***** Source information *****
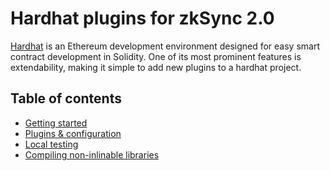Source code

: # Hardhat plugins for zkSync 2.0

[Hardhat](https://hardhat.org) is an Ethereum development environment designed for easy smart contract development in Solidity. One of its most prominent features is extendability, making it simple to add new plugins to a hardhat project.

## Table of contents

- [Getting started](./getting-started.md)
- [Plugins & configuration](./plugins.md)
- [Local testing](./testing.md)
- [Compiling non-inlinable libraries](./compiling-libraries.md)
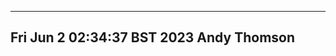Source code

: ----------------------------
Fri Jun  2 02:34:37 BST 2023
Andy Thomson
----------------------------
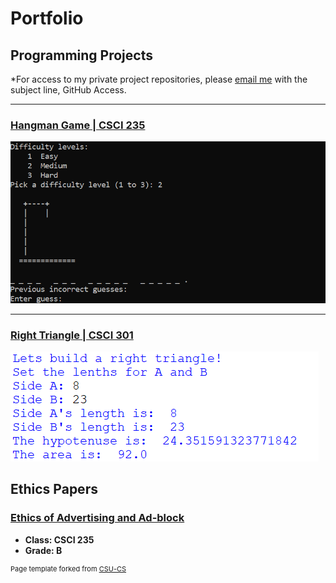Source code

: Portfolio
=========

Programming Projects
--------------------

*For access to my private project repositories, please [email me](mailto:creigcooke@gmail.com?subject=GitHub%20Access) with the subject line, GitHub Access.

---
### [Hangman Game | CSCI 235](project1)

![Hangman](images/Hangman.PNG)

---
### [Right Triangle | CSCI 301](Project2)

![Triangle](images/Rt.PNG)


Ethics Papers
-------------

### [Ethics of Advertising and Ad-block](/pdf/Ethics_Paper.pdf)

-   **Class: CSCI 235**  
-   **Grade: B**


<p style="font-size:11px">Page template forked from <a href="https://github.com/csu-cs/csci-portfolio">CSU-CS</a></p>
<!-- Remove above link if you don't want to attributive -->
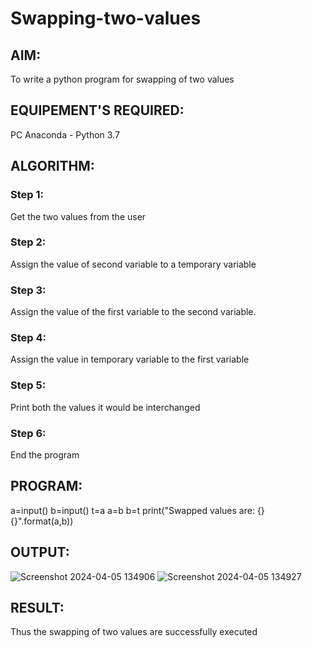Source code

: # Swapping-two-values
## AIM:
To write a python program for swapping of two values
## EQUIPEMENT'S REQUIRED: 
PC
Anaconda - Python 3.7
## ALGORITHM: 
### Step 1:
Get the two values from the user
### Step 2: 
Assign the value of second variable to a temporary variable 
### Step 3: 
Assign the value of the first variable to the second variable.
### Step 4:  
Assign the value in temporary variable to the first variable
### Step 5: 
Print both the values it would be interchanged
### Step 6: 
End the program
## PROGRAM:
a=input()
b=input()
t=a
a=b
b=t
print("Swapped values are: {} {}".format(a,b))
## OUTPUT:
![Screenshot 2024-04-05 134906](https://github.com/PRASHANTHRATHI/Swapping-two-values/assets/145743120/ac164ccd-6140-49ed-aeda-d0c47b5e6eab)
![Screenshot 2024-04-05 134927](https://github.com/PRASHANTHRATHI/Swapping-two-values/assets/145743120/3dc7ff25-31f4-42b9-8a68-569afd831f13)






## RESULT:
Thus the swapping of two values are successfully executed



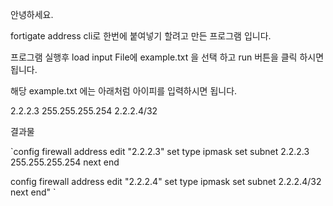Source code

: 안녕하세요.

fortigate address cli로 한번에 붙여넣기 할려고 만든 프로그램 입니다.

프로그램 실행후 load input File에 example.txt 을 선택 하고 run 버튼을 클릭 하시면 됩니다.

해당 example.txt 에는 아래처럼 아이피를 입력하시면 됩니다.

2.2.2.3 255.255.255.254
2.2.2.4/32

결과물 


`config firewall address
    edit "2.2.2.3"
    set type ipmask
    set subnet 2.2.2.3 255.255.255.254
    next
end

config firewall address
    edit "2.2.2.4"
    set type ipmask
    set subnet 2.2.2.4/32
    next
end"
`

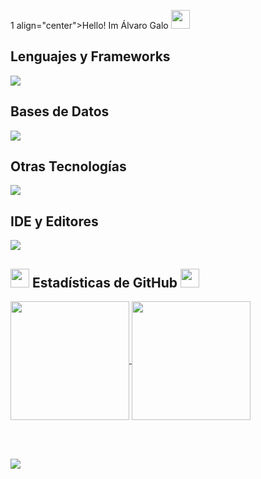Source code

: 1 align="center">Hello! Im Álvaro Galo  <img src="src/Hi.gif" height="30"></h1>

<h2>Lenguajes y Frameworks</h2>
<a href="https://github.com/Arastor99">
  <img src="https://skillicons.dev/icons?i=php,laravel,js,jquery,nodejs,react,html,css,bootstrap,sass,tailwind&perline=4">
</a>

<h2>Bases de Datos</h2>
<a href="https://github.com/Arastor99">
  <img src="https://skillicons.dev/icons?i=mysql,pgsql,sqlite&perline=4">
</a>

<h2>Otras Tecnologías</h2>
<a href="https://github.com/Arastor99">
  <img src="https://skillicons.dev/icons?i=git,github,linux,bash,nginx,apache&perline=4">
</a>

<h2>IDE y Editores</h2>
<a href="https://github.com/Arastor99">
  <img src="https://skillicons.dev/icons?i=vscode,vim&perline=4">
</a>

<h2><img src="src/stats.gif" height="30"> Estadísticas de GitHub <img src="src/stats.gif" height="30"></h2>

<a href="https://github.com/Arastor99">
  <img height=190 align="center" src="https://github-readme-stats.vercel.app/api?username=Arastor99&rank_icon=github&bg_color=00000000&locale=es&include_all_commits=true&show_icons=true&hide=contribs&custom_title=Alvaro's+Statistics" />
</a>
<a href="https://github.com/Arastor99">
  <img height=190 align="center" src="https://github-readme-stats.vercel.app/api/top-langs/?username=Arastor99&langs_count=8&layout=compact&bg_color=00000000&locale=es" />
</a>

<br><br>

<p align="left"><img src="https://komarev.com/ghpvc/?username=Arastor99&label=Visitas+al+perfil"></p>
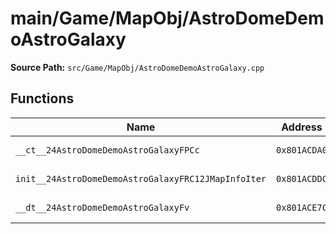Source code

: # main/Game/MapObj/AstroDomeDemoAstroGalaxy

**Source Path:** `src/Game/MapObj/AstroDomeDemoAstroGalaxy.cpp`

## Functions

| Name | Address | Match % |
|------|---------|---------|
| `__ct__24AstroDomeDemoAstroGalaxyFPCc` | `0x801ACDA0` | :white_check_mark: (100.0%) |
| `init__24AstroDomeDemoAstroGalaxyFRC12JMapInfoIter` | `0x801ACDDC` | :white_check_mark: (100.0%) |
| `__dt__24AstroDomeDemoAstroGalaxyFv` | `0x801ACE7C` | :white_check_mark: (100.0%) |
*****
***** Source information *****
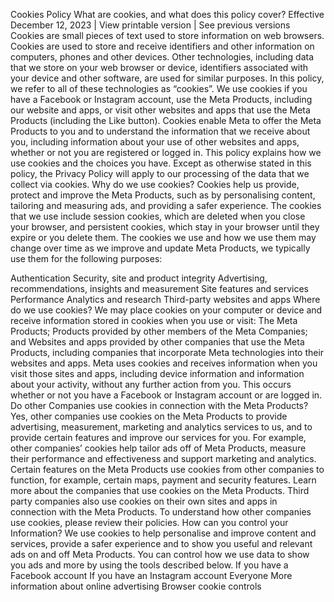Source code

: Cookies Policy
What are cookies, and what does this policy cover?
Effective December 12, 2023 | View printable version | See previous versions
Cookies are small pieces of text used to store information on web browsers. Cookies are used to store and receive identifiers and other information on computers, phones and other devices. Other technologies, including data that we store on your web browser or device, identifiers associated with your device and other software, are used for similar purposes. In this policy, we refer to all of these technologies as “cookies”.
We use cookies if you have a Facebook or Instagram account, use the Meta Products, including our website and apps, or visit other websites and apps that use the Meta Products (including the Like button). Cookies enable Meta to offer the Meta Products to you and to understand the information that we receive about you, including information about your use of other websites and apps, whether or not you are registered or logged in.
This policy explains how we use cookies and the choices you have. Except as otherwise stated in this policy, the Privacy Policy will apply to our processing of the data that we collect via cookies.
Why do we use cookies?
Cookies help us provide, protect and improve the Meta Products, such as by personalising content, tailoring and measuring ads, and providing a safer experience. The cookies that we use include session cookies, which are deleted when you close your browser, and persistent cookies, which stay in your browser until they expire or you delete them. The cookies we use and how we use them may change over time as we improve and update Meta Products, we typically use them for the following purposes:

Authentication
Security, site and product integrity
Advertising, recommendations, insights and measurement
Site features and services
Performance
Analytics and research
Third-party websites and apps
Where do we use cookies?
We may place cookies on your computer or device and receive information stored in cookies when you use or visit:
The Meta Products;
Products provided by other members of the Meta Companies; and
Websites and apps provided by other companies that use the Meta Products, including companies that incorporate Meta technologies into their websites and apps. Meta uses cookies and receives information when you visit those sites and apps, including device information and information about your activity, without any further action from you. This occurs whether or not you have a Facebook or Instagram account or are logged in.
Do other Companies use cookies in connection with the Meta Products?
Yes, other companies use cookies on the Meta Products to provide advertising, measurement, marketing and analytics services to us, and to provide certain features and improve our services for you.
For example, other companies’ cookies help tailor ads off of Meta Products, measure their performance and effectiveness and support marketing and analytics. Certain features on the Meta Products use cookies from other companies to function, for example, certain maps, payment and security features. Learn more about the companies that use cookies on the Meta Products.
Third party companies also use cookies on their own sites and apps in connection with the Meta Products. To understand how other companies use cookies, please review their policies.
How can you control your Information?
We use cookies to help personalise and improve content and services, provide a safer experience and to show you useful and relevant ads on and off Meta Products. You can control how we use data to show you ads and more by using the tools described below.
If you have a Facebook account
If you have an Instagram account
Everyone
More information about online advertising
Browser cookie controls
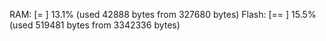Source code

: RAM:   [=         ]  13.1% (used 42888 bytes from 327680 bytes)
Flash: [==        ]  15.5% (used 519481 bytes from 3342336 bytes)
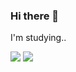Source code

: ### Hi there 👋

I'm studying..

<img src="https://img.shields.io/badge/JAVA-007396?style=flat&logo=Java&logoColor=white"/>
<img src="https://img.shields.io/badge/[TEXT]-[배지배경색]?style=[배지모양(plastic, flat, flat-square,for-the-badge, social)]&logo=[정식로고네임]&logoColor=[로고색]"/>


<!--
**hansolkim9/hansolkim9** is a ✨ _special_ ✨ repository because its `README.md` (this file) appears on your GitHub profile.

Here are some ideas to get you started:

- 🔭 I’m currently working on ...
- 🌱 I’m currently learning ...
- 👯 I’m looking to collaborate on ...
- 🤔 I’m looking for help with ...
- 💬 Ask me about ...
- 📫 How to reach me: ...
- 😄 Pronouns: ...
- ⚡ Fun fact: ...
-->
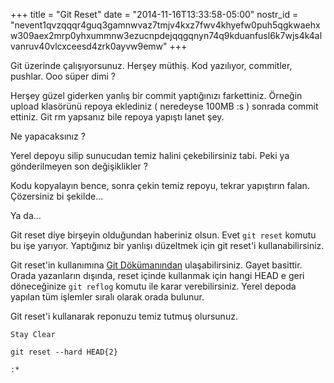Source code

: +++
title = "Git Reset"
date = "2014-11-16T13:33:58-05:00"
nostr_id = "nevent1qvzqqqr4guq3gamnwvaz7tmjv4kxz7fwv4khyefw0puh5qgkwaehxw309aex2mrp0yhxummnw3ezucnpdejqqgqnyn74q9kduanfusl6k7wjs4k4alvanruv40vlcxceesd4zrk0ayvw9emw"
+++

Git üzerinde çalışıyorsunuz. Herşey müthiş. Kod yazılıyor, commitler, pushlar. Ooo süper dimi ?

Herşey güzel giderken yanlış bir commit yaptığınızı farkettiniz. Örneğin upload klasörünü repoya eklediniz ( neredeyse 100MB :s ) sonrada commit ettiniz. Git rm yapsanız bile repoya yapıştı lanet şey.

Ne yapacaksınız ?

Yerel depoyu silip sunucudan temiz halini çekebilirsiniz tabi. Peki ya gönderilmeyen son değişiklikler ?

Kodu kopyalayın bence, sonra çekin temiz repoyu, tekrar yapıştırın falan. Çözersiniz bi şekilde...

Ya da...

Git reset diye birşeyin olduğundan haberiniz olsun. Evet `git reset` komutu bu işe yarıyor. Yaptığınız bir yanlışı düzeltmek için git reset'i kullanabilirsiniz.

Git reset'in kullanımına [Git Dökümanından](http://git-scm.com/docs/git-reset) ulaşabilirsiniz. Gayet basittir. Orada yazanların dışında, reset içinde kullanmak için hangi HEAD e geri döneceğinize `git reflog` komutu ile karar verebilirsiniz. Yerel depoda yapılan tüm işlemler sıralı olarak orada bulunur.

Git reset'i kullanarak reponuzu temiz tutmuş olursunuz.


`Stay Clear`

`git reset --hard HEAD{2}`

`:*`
*****
***** Source information *****
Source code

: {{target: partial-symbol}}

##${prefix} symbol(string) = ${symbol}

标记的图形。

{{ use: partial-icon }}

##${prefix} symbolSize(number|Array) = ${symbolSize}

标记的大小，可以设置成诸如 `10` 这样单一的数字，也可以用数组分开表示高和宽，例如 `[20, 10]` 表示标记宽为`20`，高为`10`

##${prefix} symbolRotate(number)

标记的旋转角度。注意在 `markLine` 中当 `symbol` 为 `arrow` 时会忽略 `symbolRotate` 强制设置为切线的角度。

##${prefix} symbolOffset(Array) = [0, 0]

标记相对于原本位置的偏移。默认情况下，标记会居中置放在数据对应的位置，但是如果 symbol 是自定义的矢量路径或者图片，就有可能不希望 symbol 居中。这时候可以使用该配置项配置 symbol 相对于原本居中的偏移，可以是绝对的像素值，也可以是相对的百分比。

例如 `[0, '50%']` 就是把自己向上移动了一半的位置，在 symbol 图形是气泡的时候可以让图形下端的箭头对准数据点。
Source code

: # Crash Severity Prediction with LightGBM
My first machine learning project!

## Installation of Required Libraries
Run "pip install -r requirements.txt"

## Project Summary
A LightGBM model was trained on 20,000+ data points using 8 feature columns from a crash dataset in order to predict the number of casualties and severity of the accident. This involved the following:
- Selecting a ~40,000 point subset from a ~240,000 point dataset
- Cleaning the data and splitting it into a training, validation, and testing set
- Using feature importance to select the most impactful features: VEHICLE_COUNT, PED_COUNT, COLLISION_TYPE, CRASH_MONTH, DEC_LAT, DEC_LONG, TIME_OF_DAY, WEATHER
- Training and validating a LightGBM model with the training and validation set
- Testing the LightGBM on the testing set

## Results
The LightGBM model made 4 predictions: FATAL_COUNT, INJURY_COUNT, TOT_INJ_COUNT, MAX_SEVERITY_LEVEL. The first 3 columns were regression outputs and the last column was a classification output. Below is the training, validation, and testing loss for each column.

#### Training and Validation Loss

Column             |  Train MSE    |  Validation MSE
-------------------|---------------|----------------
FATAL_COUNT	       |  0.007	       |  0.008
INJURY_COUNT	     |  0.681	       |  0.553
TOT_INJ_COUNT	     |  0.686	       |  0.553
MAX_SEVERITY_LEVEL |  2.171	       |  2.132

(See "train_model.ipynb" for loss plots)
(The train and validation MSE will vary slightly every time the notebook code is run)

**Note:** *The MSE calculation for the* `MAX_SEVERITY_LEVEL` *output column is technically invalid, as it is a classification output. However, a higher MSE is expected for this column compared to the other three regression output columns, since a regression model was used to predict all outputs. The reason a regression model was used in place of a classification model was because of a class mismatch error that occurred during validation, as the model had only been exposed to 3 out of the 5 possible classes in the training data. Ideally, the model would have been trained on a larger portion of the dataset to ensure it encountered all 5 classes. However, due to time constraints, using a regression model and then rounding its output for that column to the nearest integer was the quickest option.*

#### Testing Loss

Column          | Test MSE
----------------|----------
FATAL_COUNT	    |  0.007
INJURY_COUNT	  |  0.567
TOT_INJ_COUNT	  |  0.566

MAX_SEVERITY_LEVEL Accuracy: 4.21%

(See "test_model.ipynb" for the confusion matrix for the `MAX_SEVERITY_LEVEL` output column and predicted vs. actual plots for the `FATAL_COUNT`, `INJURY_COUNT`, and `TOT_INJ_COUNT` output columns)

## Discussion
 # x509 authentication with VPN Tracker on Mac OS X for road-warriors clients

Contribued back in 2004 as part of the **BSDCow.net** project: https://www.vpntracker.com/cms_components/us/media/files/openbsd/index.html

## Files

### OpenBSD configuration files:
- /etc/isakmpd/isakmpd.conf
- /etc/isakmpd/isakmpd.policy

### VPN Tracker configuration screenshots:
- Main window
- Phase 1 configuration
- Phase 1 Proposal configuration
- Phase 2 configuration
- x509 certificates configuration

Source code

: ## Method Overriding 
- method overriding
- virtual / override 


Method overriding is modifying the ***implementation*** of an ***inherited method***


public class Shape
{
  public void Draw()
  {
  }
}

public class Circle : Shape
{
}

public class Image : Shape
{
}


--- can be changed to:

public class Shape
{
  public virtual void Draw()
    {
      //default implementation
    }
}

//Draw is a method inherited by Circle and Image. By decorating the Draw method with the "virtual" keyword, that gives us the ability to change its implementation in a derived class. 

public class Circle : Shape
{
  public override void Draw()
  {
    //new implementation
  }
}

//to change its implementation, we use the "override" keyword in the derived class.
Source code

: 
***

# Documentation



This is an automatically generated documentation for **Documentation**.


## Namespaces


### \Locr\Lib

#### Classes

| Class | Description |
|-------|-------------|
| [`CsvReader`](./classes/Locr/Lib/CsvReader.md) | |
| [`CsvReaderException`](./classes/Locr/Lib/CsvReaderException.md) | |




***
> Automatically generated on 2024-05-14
*****
» **What you will do**
In the listing, return each line containing the string "HEAD".

» **Answer to this task**
Git reset'in kullanımına [Git Dökümanından](http://git-scm.com/docs/git-reset) ulaşabilirsiniz. Gayet basittir. Orada yazanların dışında, reset içinde kullanmak için hangi HEAD e geri döneceğinize `git reflog` komutu ile karar verebilirsiniz. Yerel depoda yapılan tüm işlemler sıralı olarak orada bulunur.
`git reset --hard HEAD{2}`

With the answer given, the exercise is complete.